Encoding and Character Sets in Koha

Started by Joshua Ferraro <jmf AT liblime DOT com>, extended by all the community.

Introduction

This document attempts to raise awareness of character set issues so that Koha developers and administrators can understand how best to proceed with development as well as setup and configuration of Koha systems.

MARC Records

MARC21 records can 'legally' only have two encodings: MARC-8 or UTF-8. The encoding is set in position 9 of the leader (LEADER / 09). MARC-8 is not recognized in modern web browsers and since Koha is a web-based system, if you are using MARC21 records, the encoding MUST be UTF-8. This means that the records should be pre-processed before entering your Koha system (in whatever way they enter). Some of this is handled internally within Koha, but don't leave it to chance: if you're migrating MARC21 data into Koha expect to spend a significant amount of time to dealing with properly pre-processing and storing your data in Koha.

Conversion from MARC-8 to UTF-8 for MARC21 records is handled in Koha with the MARC::* suite of Perl modules. There are significant issues with properly configuring your system (with the proper SAX parsers, etc.) and there are also some questions raised about whether this suite is handling all character set / encoding issues correctly. For some details, please refer to the following posts:

http://www.nntp.perl.org/group/perl.perl4lib/2369

http://lists.nongnu.org/archive/html/koha-devel/2006-07/msg00000.html

One thing to remember is that LEADER / 09 is used in MARC::* to determine the encoding of a given record. This means that if it's not set correctly, you will very likely mangle any records you are importing/exporting.

System

Be sure to set your system locales up correctly to use UTF-8. You can test your locale settings by running:

 $ locale

or

 $ echo $LANG
 en_US.UTF-8

If it's not en_US.UTF-8 (or UTF-8 of your language), en_US means it's configured for iso-8859-1/latin1. Be sure to reconfigure your locales. On Debian, you can configure locales thusly:

 $ sudo dpkg-reconfigure locales

Then, you'll need to quit your shell session and log back in again to check the default.

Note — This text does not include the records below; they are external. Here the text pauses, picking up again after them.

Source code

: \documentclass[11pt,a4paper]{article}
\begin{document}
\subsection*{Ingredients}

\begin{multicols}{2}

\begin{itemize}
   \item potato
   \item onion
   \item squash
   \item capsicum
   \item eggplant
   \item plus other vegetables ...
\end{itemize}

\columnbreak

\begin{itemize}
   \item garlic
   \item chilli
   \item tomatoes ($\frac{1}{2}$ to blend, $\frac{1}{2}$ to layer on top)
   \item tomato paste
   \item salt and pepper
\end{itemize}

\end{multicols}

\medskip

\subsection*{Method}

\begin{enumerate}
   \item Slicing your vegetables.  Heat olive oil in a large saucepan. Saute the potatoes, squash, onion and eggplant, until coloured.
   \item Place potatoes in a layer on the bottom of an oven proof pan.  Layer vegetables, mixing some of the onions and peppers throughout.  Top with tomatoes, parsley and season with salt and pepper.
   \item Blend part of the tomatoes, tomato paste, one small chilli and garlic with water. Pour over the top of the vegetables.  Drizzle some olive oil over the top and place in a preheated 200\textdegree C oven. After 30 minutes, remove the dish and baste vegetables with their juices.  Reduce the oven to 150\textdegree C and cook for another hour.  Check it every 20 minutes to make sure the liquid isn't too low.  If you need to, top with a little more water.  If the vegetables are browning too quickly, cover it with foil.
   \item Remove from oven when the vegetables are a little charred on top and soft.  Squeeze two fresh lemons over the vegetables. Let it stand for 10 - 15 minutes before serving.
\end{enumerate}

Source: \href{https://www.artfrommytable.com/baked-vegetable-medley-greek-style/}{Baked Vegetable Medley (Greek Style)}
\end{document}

 NOTE: on some systems, the root user won't have locale set properly, use 
 a non-root user when working with Koha and the 'sudo' command if you need
 elevated permissions

Here's a decent reference describing all the bases to cover when you want your system to be UTF-8:

http://gentoo-wiki.com/HOWTO_Make_your_system_use_unicode/utf-8

Web Browser

OSX (10.3 and 10.4) with Firefox (up to at least version 1.5) does not properly display UTF-8 precomposed (combining) characters in the Arial font. It does, however, display them correctly in the Lucida Grande font. For catalogs that have combining characters make sure that your default fonts include Lucida Grande.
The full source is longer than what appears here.